(Items from a dataset)

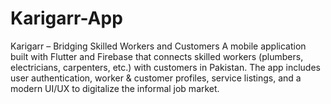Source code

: # Karigarr-App
Karigarr – Bridging Skilled Workers and Customers A mobile application built with Flutter and Firebase that connects skilled workers (plumbers, electricians, carpenters, etc.) with customers in Pakistan. The app includes user authentication, worker &amp; customer profiles, service listings, and a modern UI/UX to digitalize the informal job market.
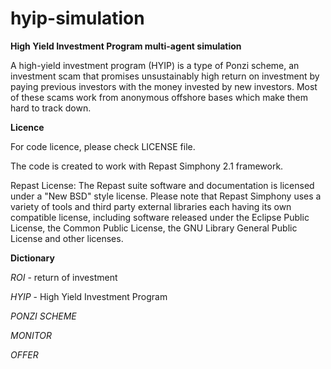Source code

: hyip-simulation
===============

**High Yield Investment Program multi-agent simulation**

A high-yield investment program (HYIP) is a type of Ponzi scheme, an investment scam that promises unsustainably high return on investment by paying previous investors with the money invested by new investors. Most of these scams work from anonymous offshore bases which make them hard to track down.

**Licence**

For code licence, please check LICENSE file.

The code is created to work with Repast Simphony 2.1 framework.

Repast License: The Repast suite software and documentation is licensed under a "New BSD" style license. Please note that Repast Simphony uses a variety of tools and third party external libraries each having its own compatible license, including software released under the Eclipse Public License, the Common Public License, the GNU Library General Public License and other licenses.

**Dictionary**

*ROI* - return of investment

*HYIP* - High Yield Investment Program

*PONZI SCHEME*

*MONITOR*

*OFFER*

• **Task**
Omit the pictures; print the records above exactly.

• **Answer**
Source code

: # Karigarr-App
Karigarr – Bridging Skilled Workers and Customers A mobile application built with Flutter and Firebase that connects skilled workers (plumbers, electricians, carpenters, etc.) with customers in Pakistan. The app includes user authentication, worker &amp; customer profiles, service listings, and a modern UI/UX to digitalize the informal job market.
Source code

: hyip-simulation
===============

**High Yield Investment Program multi-agent simulation**

A high-yield investment program (HYIP) is a type of Ponzi scheme, an investment scam that promises unsustainably high return on investment by paying previous investors with the money invested by new investors. Most of these scams work from anonymous offshore bases which make them hard to track down.

**Licence**

For code licence, please check LICENSE file.

The code is created to work with Repast Simphony 2.1 framework.

Repast License: The Repast suite software and documentation is licensed under a "New BSD" style license. Please note that Repast Simphony uses a variety of tools and third party external libraries each having its own compatible license, including software released under the Eclipse Public License, the Common Public License, the GNU Library General Public License and other licenses.

**Dictionary**

*ROI* - return of investment

*HYIP* - High Yield Investment Program

*PONZI SCHEME*

*MONITOR*

*OFFER*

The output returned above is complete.